AEGDM
May 28, 2021 ยท View on GitHub
This repository contains code to reproduce the experiments in "AEGDM: Adaptive gradient descent with energy and momentum".
Usage
The aegdm.py file provides a PyTorch implementation of AEGDM,
optimizer = aegdm.AEGDM(model.parameters(), lr=0.02)
Examples on CIFAR-10 and CIFAR-100
We test AEGDM on the standard CIFAR-10 and CIFAR-100 image classification tasks, comparing with SGD with momentum (SGDM), Adam and AEGD. We also provide a notebook to present our results for this example.
Supported models for CIFAR-10 are VGG, ResNet, DenseNet and CifarNet, for CIFAR-100 are SqueezeNet and GoogleNet.
For VGG, the weight decay is set as 5e-4; for other architectures, the weight decay is set as 1e-4.
For DenseNet, the batch size is set as 64; for other architectures, the batch size is set as 128. The initial set of learning rate for each optimizer are:
- SGDM: {0.03, 0.05, 0.1, 0.2, 0.3}
- Adam: {0.0001, 0.0003, 0.0005, 0.001, 0.002}
- AEGD: {0.1, 0.2, 0.3, 0.4}
- AEGDM: {0.005, 0.008, 0.01, 0.02, 0.03}
The best base learning rate for each method in a certain task can be found in curve/pretrained fold to ease your reproduction.

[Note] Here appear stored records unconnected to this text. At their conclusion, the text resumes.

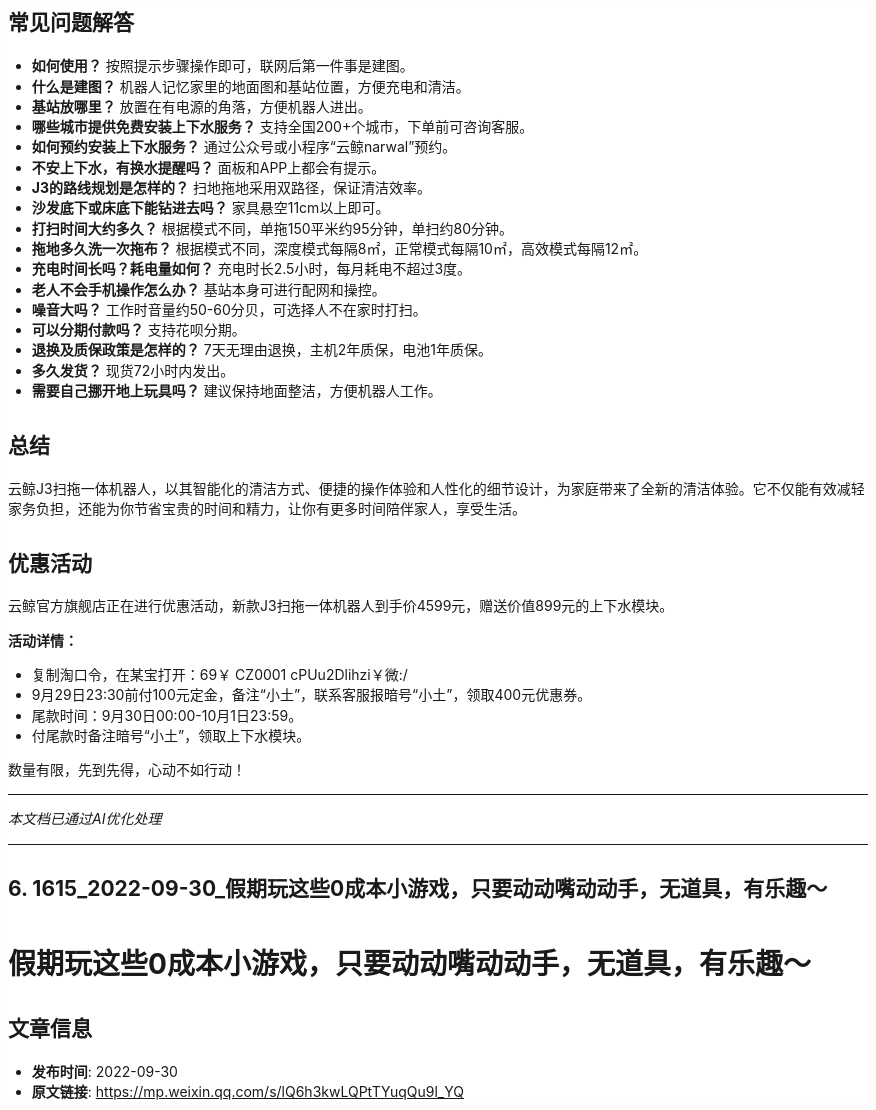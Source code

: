 ## 常见问题解答

*   **如何使用？** 按照提示步骤操作即可，联网后第一件事是建图。
*   **什么是建图？** 机器人记忆家里的地面图和基站位置，方便充电和清洁。
*   **基站放哪里？** 放置在有电源的角落，方便机器人进出。
*   **哪些城市提供免费安装上下水服务？** 支持全国200+个城市，下单前可咨询客服。
*   **如何预约安装上下水服务？** 通过公众号或小程序“云鲸narwal”预约。
*   **不安上下水，有换水提醒吗？** 面板和APP上都会有提示。
*   **J3的路线规划是怎样的？** 扫地拖地采用双路径，保证清洁效率。
*   **沙发底下或床底下能钻进去吗？** 家具悬空11cm以上即可。
*   **打扫时间大约多久？** 根据模式不同，单拖150平米约95分钟，单扫约80分钟。
*   **拖地多久洗一次拖布？** 根据模式不同，深度模式每隔8㎡，正常模式每隔10㎡，高效模式每隔12㎡。
*   **充电时间长吗？耗电量如何？** 充电时长2.5小时，每月耗电不超过3度。
*   **老人不会手机操作怎么办？** 基站本身可进行配网和操控。
*   **噪音大吗？** 工作时音量约50-60分贝，可选择人不在家时打扫。
*   **可以分期付款吗？** 支持花呗分期。
*   **退换及质保政策是怎样的？** 7天无理由退换，主机2年质保，电池1年质保。
*   **多久发货？** 现货72小时内发出。
*   **需要自己挪开地上玩具吗？** 建议保持地面整洁，方便机器人工作。

## 总结

云鲸J3扫拖一体机器人，以其智能化的清洁方式、便捷的操作体验和人性化的细节设计，为家庭带来了全新的清洁体验。它不仅能有效减轻家务负担，还能为你节省宝贵的时间和精力，让你有更多时间陪伴家人，享受生活。

## 优惠活动

云鲸官方旗舰店正在进行优惠活动，新款J3扫拖一体机器人到手价4599元，赠送价值899元的上下水模块。

**活动详情：**

*   复制淘口令，在某宝打开：69￥ CZ0001 cPUu2Dlihzi￥微:/
*   9月29日23:30前付100元定金，备注“小土”，联系客服报暗号“小土”，领取400元优惠券。
*   尾款时间：9月30日00:00-10月1日23:59。
*   付尾款时备注暗号“小土”，领取上下水模块。

数量有限，先到先得，心动不如行动！


---
*本文档已通过AI优化处理*


---


## 6. 1615_2022-09-30_假期玩这些0成本小游戏，只要动动嘴动动手，无道具，有乐趣～

# 假期玩这些0成本小游戏，只要动动嘴动动手，无道具，有乐趣～

## 文章信息
- **发布时间**: 2022-09-30
- **原文链接**: https://mp.weixin.qq.com/s/lQ6h3kwLQPtTYuqQu9l_YQ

Followings are examples to train ResNet-32 on CIFAR-10 using AEGDM with a learning rate of 0.008
python cifar.py --dataset cifar10 --model resnet32 --optim AEGDM --lr 0.008
and train SqueezeNet on CIFAR-100 using AEGDM with a learning rate of 0.02
python cifar.py --dataset cifar100 --model squeezenet --optim AEGDM --lr 0.02
The checkpoints will be saved in the checkpoint folder and the data points of the learning curve will be saved in the curve folder.